**WHAT YOU WILL DO**
Only lines with the word "https" belong in the answer; copy them from the records below.

»»

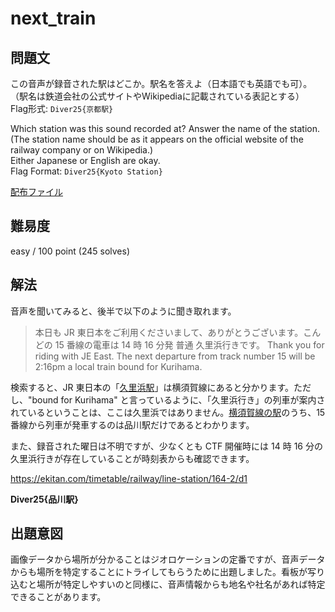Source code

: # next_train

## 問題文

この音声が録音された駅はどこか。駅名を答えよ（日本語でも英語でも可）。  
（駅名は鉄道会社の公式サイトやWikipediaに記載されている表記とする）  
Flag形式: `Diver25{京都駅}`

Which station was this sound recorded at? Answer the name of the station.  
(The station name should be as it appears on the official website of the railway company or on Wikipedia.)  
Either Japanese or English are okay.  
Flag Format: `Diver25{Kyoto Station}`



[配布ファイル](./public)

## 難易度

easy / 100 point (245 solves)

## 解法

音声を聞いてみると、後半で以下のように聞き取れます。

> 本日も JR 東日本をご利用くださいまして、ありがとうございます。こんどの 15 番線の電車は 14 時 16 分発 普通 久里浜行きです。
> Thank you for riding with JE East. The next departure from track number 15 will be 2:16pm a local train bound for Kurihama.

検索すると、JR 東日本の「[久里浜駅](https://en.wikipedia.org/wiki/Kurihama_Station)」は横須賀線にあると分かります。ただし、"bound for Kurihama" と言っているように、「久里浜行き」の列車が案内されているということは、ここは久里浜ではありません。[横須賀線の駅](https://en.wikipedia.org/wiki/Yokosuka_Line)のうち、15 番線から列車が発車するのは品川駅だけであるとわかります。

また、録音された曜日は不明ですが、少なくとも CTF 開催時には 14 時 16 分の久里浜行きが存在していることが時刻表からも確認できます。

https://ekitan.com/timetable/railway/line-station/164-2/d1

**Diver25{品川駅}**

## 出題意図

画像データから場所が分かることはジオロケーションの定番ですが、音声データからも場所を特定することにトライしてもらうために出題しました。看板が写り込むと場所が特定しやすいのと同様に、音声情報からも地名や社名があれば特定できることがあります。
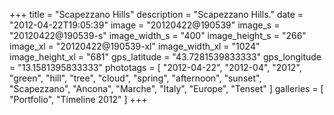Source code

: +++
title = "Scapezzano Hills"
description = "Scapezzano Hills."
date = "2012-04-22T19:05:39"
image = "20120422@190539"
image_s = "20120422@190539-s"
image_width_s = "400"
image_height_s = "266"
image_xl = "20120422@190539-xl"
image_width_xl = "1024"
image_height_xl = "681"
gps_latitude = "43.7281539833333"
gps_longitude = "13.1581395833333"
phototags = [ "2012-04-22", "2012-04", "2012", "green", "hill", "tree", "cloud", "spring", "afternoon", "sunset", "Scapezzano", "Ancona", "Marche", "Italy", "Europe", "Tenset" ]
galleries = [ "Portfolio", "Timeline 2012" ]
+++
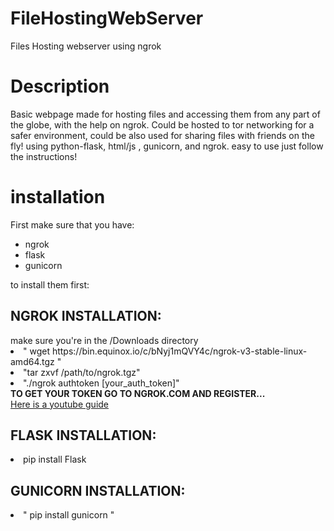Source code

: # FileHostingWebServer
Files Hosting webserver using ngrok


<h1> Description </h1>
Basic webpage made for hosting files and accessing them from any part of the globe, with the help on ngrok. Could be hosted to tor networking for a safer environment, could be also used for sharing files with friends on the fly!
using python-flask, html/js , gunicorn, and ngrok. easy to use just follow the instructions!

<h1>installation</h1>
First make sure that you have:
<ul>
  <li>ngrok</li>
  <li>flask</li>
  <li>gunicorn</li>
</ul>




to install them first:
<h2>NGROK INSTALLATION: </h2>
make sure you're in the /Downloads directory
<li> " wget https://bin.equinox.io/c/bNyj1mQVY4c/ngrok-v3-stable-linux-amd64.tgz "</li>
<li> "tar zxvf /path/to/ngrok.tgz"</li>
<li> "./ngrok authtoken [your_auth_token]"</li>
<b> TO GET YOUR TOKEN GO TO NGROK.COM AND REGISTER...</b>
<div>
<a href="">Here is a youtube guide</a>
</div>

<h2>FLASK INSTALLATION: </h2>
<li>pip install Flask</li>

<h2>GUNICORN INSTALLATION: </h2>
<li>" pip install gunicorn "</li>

««

**WRITTEN REPLY**
検索すると、JR 東日本の「[久里浜駅](https://en.wikipedia.org/wiki/Kurihama_Station)」は横須賀線にあると分かります。ただし、"bound for Kurihama" と言っているように、「久里浜行き」の列車が案内されているということは、ここは久里浜ではありません。[横須賀線の駅](https://en.wikipedia.org/wiki/Yokosuka_Line)のうち、15 番線から列車が発車するのは品川駅だけであるとわかります。
https://ekitan.com/timetable/railway/line-station/164-2/d1
<li> " wget https://bin.equinox.io/c/bNyj1mQVY4c/ngrok-v3-stable-linux-amd64.tgz "</li>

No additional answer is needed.